[Stored data]
[Start of Attachment]

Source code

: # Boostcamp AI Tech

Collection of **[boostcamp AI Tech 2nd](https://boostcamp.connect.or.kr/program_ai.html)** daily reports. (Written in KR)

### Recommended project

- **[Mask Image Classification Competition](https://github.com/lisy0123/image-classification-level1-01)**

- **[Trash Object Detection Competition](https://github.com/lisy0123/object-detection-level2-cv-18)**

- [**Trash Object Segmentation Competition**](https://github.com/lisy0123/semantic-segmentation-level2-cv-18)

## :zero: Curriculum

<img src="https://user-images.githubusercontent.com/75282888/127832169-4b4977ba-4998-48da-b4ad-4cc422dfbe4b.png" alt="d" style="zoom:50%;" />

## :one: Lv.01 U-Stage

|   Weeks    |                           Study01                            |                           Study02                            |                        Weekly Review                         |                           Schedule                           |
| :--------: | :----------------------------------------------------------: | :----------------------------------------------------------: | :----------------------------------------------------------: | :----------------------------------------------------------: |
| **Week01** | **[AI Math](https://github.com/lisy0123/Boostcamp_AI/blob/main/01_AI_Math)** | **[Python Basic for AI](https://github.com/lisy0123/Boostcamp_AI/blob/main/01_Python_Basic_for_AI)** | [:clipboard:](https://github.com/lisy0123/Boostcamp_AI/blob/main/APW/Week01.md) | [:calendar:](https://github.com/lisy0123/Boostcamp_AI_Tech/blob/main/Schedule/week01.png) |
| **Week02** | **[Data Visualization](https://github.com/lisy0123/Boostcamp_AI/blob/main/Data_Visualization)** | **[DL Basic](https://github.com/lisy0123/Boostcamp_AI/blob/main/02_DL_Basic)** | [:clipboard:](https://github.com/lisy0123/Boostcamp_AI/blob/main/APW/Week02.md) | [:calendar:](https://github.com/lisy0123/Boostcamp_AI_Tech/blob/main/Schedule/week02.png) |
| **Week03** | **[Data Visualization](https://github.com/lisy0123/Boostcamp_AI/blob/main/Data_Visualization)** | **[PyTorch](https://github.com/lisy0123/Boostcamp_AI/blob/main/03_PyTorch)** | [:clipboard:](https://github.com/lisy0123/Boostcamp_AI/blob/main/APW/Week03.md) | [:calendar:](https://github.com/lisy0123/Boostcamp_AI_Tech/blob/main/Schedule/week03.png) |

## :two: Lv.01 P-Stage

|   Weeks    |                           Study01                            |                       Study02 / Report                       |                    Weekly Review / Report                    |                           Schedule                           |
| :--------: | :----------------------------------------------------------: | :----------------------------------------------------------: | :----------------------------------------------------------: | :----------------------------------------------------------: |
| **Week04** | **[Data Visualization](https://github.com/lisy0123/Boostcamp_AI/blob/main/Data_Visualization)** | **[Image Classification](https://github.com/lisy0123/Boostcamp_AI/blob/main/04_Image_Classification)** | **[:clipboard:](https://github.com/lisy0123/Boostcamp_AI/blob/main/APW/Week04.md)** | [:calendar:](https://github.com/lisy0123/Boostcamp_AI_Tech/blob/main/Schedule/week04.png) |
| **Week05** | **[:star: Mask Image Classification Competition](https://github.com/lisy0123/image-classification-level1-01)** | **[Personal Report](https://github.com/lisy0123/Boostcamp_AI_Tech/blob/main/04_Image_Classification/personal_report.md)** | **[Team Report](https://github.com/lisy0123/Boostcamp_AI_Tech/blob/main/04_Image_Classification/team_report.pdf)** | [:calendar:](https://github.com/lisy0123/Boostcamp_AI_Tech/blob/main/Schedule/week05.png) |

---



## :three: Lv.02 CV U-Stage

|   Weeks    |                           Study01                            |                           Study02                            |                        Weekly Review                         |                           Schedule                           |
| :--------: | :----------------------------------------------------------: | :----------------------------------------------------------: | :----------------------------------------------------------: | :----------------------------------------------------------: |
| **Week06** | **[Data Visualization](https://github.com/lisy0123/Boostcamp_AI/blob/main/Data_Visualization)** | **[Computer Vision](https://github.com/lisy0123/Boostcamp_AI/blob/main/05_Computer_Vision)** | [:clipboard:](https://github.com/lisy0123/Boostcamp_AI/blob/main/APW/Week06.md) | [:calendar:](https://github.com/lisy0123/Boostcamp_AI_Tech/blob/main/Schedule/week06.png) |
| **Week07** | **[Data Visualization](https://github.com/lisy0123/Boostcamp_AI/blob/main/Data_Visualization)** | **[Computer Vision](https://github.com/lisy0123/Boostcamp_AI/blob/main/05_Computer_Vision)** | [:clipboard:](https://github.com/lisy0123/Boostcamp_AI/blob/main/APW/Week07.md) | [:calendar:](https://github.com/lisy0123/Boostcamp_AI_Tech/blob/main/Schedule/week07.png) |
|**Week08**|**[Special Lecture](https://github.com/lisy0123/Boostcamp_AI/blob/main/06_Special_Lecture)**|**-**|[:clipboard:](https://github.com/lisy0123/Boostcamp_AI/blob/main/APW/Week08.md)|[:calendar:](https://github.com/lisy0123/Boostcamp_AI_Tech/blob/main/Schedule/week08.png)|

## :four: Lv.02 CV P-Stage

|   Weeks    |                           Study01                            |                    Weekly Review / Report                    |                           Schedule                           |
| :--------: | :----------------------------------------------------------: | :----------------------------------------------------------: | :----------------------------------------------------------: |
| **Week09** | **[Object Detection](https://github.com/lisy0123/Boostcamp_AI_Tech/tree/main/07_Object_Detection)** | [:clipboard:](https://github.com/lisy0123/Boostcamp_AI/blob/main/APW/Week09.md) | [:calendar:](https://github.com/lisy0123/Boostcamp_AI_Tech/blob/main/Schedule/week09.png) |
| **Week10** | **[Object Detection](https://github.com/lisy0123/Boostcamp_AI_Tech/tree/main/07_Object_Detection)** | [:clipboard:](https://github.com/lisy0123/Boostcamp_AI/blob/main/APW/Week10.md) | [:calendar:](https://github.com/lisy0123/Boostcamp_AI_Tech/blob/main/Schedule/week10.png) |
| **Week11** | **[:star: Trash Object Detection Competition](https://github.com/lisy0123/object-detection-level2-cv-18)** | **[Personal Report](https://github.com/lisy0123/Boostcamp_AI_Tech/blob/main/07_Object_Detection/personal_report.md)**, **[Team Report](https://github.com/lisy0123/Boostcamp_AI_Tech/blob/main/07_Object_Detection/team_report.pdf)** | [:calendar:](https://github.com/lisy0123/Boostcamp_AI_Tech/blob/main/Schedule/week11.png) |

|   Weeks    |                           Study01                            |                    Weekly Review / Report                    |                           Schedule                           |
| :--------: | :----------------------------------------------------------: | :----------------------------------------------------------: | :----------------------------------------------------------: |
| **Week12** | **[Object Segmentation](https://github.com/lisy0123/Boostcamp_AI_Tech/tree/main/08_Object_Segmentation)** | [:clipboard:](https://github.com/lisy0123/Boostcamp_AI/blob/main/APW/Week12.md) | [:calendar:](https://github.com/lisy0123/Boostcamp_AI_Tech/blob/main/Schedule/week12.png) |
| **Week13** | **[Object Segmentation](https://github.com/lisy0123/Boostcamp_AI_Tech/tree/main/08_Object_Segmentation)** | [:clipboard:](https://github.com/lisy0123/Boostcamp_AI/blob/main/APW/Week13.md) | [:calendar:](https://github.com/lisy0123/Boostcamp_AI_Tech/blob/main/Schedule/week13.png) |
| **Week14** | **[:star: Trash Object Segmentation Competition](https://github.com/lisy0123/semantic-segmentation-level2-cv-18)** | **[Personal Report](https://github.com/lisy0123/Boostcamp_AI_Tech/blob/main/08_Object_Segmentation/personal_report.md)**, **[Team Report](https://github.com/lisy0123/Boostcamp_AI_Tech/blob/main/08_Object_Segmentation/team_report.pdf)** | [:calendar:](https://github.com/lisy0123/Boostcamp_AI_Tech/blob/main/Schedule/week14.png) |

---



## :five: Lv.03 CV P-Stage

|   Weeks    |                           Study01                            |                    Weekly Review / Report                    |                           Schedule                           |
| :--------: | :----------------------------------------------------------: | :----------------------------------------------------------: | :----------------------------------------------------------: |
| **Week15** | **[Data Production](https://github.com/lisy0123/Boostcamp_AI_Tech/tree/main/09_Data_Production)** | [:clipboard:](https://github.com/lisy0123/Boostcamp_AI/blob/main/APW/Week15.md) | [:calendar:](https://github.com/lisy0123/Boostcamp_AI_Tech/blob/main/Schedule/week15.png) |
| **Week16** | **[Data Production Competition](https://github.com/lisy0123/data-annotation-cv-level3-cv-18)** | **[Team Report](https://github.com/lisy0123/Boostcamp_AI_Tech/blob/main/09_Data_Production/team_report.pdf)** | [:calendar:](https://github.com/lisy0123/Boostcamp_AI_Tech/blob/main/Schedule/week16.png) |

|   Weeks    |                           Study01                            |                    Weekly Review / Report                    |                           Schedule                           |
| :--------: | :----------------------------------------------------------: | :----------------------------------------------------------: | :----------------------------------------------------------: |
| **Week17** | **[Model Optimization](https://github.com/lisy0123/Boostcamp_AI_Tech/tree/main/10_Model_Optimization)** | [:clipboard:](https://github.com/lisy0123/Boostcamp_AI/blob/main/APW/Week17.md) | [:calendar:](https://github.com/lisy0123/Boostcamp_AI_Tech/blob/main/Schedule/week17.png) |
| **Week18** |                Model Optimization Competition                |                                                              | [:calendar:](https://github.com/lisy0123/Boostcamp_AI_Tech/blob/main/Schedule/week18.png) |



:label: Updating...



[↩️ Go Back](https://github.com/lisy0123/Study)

[End of Attachment]

- [Task prompt]
Give the lines again, exactly as they stand, from the beginning of the data through the line with "- [**Trash Object".

- [Answer to the problem]
Source code

: # Boostcamp AI Tech

Collection of **[boostcamp AI Tech 2nd](https://boostcamp.connect.or.kr/program_ai.html)** daily reports. (Written in KR)

### Recommended project

- **[Mask Image Classification Competition](https://github.com/lisy0123/image-classification-level1-01)**

- **[Trash Object Detection Competition](https://github.com/lisy0123/object-detection-level2-cv-18)**

- [**Trash Object Segmentation Competition**](https://github.com/lisy0123/semantic-segmentation-level2-cv-18)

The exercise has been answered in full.